A Danger of Lawsuits?
The House Education Committee discussed the bill at length. I will address part of the dialogue, which I transcribed from the state’s audio of the hearing:
Rep. Erin Healy: I’m not quite sure who this question is for, but I’m just curious if this could cause any potential lawsuits, and if so, who would be the defendant. Would it be the district? Would it be the state?
Mr. Brett Arenz (Department of Education): Yes, we would see potential lawsuits. There was a similar bill in 2017 and I think Associated School Boards testified that they would expect a number of lawsuits, and it would be against the school district that would be facing them.
Healy: Follow-up question, where would that money come from? What fund would that money come from, from the district?
Arenz: You know I can’t speak personally to the finances of a school district, but it would have to come from somewhere, likely from their general fund, taken away from instructing students.
Healy: Would this hurt that school district if this lawsuit were to occur?
Arenz: Yes, I think if funds were diverted from instructing kids that would be detrimental to the school district.
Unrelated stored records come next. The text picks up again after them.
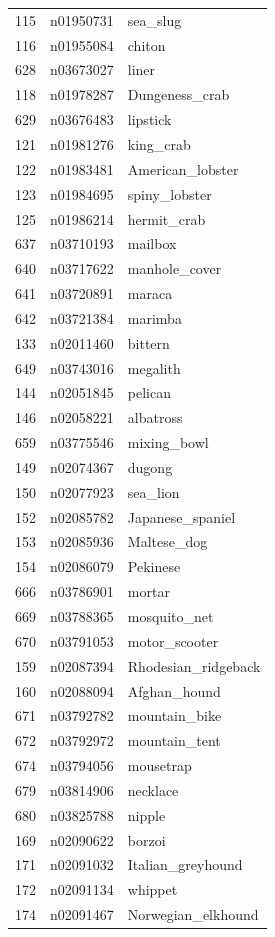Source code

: \begin{table}
\begin{tabular}{cll}
115 & n01950731 & sea_slug \\
116 & n01955084 & chiton \\
628 & n03673027 & liner \\
118 & n01978287 & Dungeness_crab \\
629 & n03676483 & lipstick \\
121 & n01981276 & king_crab \\
122 & n01983481 & American_lobster \\
123 & n01984695 & spiny_lobster \\
125 & n01986214 & hermit_crab \\
637 & n03710193 & mailbox \\
640 & n03717622 & manhole_cover \\
641 & n03720891 & maraca \\
642 & n03721384 & marimba \\
133 & n02011460 & bittern \\
649 & n03743016 & megalith \\
144 & n02051845 & pelican \\
146 & n02058221 & albatross \\
659 & n03775546 & mixing_bowl \\
149 & n02074367 & dugong \\
150 & n02077923 & sea_lion \\
152 & n02085782 & Japanese_spaniel \\
153 & n02085936 & Maltese_dog \\
154 & n02086079 & Pekinese \\
666 & n03786901 & mortar \\
669 & n03788365 & mosquito_net \\
670 & n03791053 & motor_scooter \\
159 & n02087394 & Rhodesian_ridgeback \\
160 & n02088094 & Afghan_hound \\
671 & n03792782 & mountain_bike \\
672 & n03792972 & mountain_tent \\
674 & n03794056 & mousetrap \\
679 & n03814906 & necklace \\
680 & n03825788 & nipple \\
169 & n02090622 & borzoi \\
171 & n02091032 & Italian_greyhound \\
172 & n02091134 & whippet \\
174 & n02091467 & Norwegian_elkhound \\

\end{tabular}
\end{table}
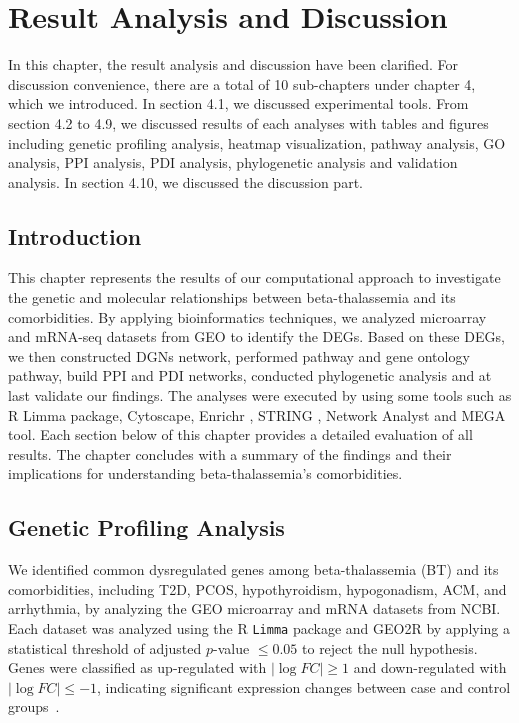 %
%
\let\textcircled=\pgftextcircled
\chapter{Result Analysis and Discussion}
\label{chap:implementation}
In this chapter, the result analysis and discussion have been clarified. For discussion convenience, there are a total of 10 sub-chapters under chapter 4, which we introduced. In section 4.1, we discussed experimental tools. From section 4.2 to 4.9, we discussed results of each analyses with tables and figures including genetic profiling analysis, heatmap visualization, pathway analysis, GO analysis, PPI analysis, PDI analysis, phylogenetic analysis and validation analysis. In section 4.10, we discussed the discussion part.

\vspace{150mm}

\section{Introduction}
\label{sec:sec4_1}
This chapter represents the results of our computational approach to investigate the genetic and molecular relationships between beta-thalassemia and its comorbidities. By applying bioinformatics techniques, we analyzed microarray and mRNA-seq datasets from GEO to identify the DEGs. Based on these DEGs, we then constructed DGNs network, performed pathway and gene ontology pathway, build PPI and PDI networks, conducted phylogenetic analysis and at last validate our findings. The analyses were executed by using some tools such as R Limma package, Cytoscape, Enrichr \cite{b15}, STRING \cite{b15}, Network Analyst \cite{b15} and MEGA tool. Each section below of this chapter provides a detailed evaluation of all results. The chapter concludes with a summary of the findings and their implications for understanding beta-thalassemia's comorbidities.


\section{Genetic Profiling Analysis}
\label{sec:sec4_2}

We identified common dysregulated genes among beta-thalassemia (BT) and its comorbidities, including T2D, PCOS, hypothyroidism, hypogonadism, ACM, and arrhythmia, by analyzing the GEO microarray and mRNA datasets from NCBI. Each dataset was analyzed using the R \texttt{Limma} package and GEO2R by applying a statistical threshold of adjusted \( p \)-value \( \leq 0.05 \) to reject the null hypothesis. Genes were classified as up-regulated with \( \left| \log FC \right| \geq 1 \) and down-regulated with \( \left| \log FC \right| \leq -1 \), indicating significant expression changes between case and control groups~\cite{b4}.

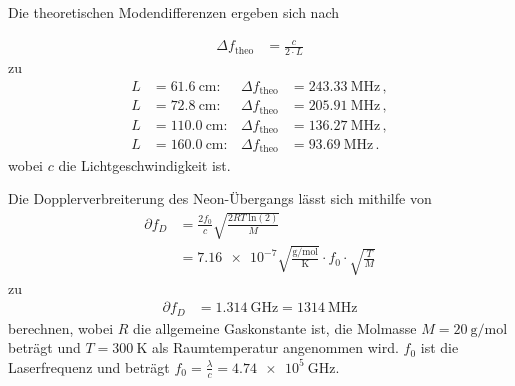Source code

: Die theoretischen Modendifferenzen ergeben sich nach

\begin{align*}
  \Delta f_{\text{theo}} &= \frac{c}{2 \cdot L}
\end{align*}
zu 
\begin{align*}
  L &= \SI{ 61.6}{\centi\meter}: & \Delta f_\text{theo} &= \SI{243.33}{\mega\hertz}\, , \\  
  L &= \SI{ 72.8}{\centi\meter}: & \Delta f_\text{theo} &= \SI{205.91}{\mega\hertz}\, , \\  
  L &= \SI{110.0}{\centi\meter}: & \Delta f_\text{theo} &= \SI{136.27}{\mega\hertz}\, , \\
  L &= \SI{160.0}{\centi\meter}: & \Delta f_\text{theo} &= \SI{93.69}{\mega\hertz}\, . 
\end{align*}
wobei $c$ die Lichtgeschwindigkeit ist.

Die Dopplerverbreiterung des Neon-Übergangs lässt sich mithilfe von 
\begin{align*}
  \partial f_D &= \frac{2f_0}{c} \sqrt{\frac{2RT\: \text{ln}(2)}{M}} \\
  &= \num{7.16e-7}\sqrt{\frac{\si{\gram\per\mol}}{\si{\kelvin}}} \cdot f_0 \cdot \sqrt{\frac{T}{M}}
\end{align*}
zu 
\begin{align*}
  \partial f_D &= \SI{1.314}{\giga\hertz} = \SI{1314}{\mega\hertz}
\end{align*}
berechnen, wobei $R$ die allgemeine Gaskonstante ist, die Molmasse
$M = \SI{20}{\gram\per\mol}$ beträgt und $T=\qty{300}{\kelvin}$ als Raumtemperatur angenommen wird.
$f_0$ ist die Laserfrequenz und beträgt $f_0= \frac{\lambda}{c} = \SI{4.74e5}{\giga\hertz}$.


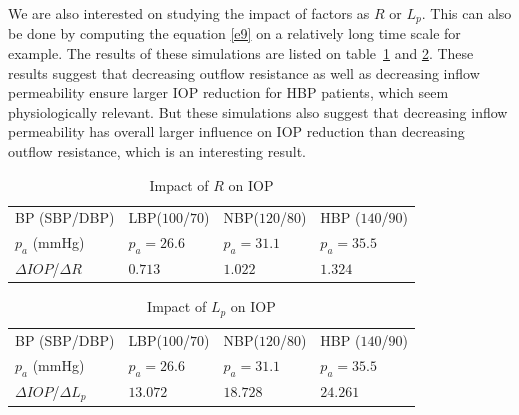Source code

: We are also interested on studying the impact of  factors as $R$ or $L_p$. This can also be done by computing the equation \eqref{e9} on a relatively long time scale for example. The results of these simulations are listed on table~\ref{table:r} and \ref{table:lp}. These results suggest that decreasing outflow resistance as well as decreasing inflow permeability ensure larger IOP reduction for HBP patients, which seem physiologically relevant. But these simulations also suggest that decreasing inflow permeability has overall larger influence on IOP reduction than decreasing outflow resistance, which is an interesting result.
\begin{table}[h]
\begin{center}
\begin{tabular}{|l|l|l|l|}
\hline
BP (SBP/DBP)& LBP($100$/$70$)&NBP($120$/$80$) & HBP ($140$/$90$)\\
$p_a$ (mmHg)& $p_a = 26.6$ & $p_a = 31.1$ & $p_a = 35.5$\\
\hline
$\Delta IOP$/$\Delta R $& $0.713$ & $1.022$ & $1.324$\\
\hline
\end{tabular}
\caption{\label{table:r}Impact of $R$ on IOP}\end{center}
\end{table}
\begin{table}[h]
\begin{center}
\begin{tabular}{|l|l|l|l|}
\hline
BP (SBP/DBP)& LBP($100$/$70$)&NBP($120$/$80$) & HBP ($140$/$90$)\\
$p_a$ (mmHg)& $p_a = 26.6$ & $p_a = 31.1$ & $p_a = 35.5$\\
\hline
$\Delta IOP$/$\Delta L_p $& $13.072$ & $18.728$ & $24.261$\\
\hline
\end{tabular}
\end{center}
\caption{\label{table:lp}Impact of $L_p$ on IOP}
\end{table}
Rep. Nancy Rasmussen: Could you give me two examples of what a teacher would actually say in a classroom that would cause a lawsuit?
Arenz: There was some testimony from Dr. Harris about intelligent design. If I understood correctly he was saying that would be allowed. Well, there are court cases that intelligent design is just creationism by another name. So if you were to speak of intelligent design that could subject a school district to liability.
Rasmussen: So give me an example, pretend I am a student and you are the teacher, what would you tell me that would cause me to go home and tell my parents and then they would sue the school?
Arenz: I don’t have any specific examples, but generally I think it’s an issue of teaching personal opinions rather than scientific evidence. So if you were to teach your personal religious beliefs as they relate to an issue, that would subject a school to liability. Or if the school district were to terminate the individual for not following the curriculum, there would be a disagreement between the employee and the school district, as to a wrongful termination perhaps.
Brett Arenz displays some common misunderstandings here about academic freedom legislation.
(1) Contrary to his assertion that school districts should expect “a number of lawsuits,” Louisiana has had an academic freedom law similar to HB 1270 on the books since 2008, and Tennessee since 2012. Neither state has been subjected to lawsuits because of these laws.
(2) When Arenz implies that the bill would authorize a teacher to teach “personal religious beliefs,” he ignores the clear language of the law. The bill only protects teachers when they help “students understand, analyze, critique, or review in an objective scientific manner the strengths and weaknesses of scientific information presented in courses being taught which are aligned with the content standards….” There is nothing in this language that authorizes a teacher to present his or her personal religious beliefs.
(3) He also gives an example about teaching intelligent design. But intelligent design is not in the content standards for the state, so this bill would not protect or encourage teaching about intelligent design.
(4) Regarding terminating an employee who doesn’t follow the curriculum: This is no different from the situation under existing law. If a teacher feels he was wrongly terminated, he can challenge that in court.
In sum, academic freedom bills like South Dakota’s HB 1270 are limited, proven legislation. The alarm that is habitually raised is groundless.